International mobilization to scale up action for road safety
The 3rd Global Ministerial Conference on Road Safety, which will be held in Sweden in February 2020, will mark the end of the UN Decade of Action and the starting point for continued collaboration on road safety. The aim of this Conference is to reach global consensus on guidelines for continued international collaboration on road safety up to 2030.
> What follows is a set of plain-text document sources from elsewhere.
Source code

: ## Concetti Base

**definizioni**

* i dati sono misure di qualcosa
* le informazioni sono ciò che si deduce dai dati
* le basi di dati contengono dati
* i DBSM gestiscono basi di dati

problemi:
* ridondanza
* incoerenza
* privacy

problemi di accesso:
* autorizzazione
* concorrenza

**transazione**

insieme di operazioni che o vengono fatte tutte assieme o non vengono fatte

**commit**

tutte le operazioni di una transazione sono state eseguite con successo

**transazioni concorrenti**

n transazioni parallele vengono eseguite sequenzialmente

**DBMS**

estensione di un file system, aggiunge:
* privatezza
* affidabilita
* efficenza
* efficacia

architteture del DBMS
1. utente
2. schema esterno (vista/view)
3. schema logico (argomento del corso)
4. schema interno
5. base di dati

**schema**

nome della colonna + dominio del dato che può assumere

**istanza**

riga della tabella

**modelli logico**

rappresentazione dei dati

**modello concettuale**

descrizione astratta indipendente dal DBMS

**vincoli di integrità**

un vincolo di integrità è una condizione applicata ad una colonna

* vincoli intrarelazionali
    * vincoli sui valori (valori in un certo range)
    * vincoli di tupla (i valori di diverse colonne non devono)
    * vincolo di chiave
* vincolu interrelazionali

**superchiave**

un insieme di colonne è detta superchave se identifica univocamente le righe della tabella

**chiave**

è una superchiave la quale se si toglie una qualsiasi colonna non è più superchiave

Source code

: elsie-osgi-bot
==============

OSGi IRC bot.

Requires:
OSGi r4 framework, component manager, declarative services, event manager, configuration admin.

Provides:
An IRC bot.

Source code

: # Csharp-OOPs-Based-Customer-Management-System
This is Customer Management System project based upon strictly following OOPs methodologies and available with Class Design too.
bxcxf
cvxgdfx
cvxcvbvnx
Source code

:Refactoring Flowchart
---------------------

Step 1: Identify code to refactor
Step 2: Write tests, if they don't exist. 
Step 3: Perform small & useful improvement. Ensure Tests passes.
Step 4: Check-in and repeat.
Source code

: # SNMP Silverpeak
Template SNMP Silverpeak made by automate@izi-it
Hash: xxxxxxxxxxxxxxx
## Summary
At the beginning of April, on the occasion of the Meeting of the Global alliance of NGOs for Road Safety, representatives from more than 280 NGOs adopted the ‘Chania NGO Declaration’. The Declaration sets a common vision about road safety beyond 2020 and urges governments to act now. NGOs call for an extension of the SDG target 3.6 until 2030, in order to keep adequate political focus and commitment on road safety, as a major global health and development issue. NGOs also call for significant scaling-up of action on road safety and road traffic victim support, accompanied by adequate financing and a strong accountability system. This Declaration was presented to the Government of Sweden, with a view to ensure that NGOs concerns and stands will be taken into consideration in the process towards the 3rd Global Ministerial Conference. The political relevance of this Ministerial Conference will highly depend on the level of participation of Ministers from both the Global South and the Global North. Sweden has already mobilised its diplomatic representations around the world to invite Ministers, and counts on civil society to further press on their governments to attend. The Ministerial Declaration, which will be the major outcome of this Conference, will represent a political success only if it will be massively endorsed by the world’s leaders and if it will define strong and actionable political commitments.
“Global leaders cannot ignore evidence: vulnerable road users in developing countries are the most affected by the lack of road safety, running a three time higher risk of being killed or injured in road crashes.”, says Eric Remacle, RS Specialist at Humanity & Inclusion.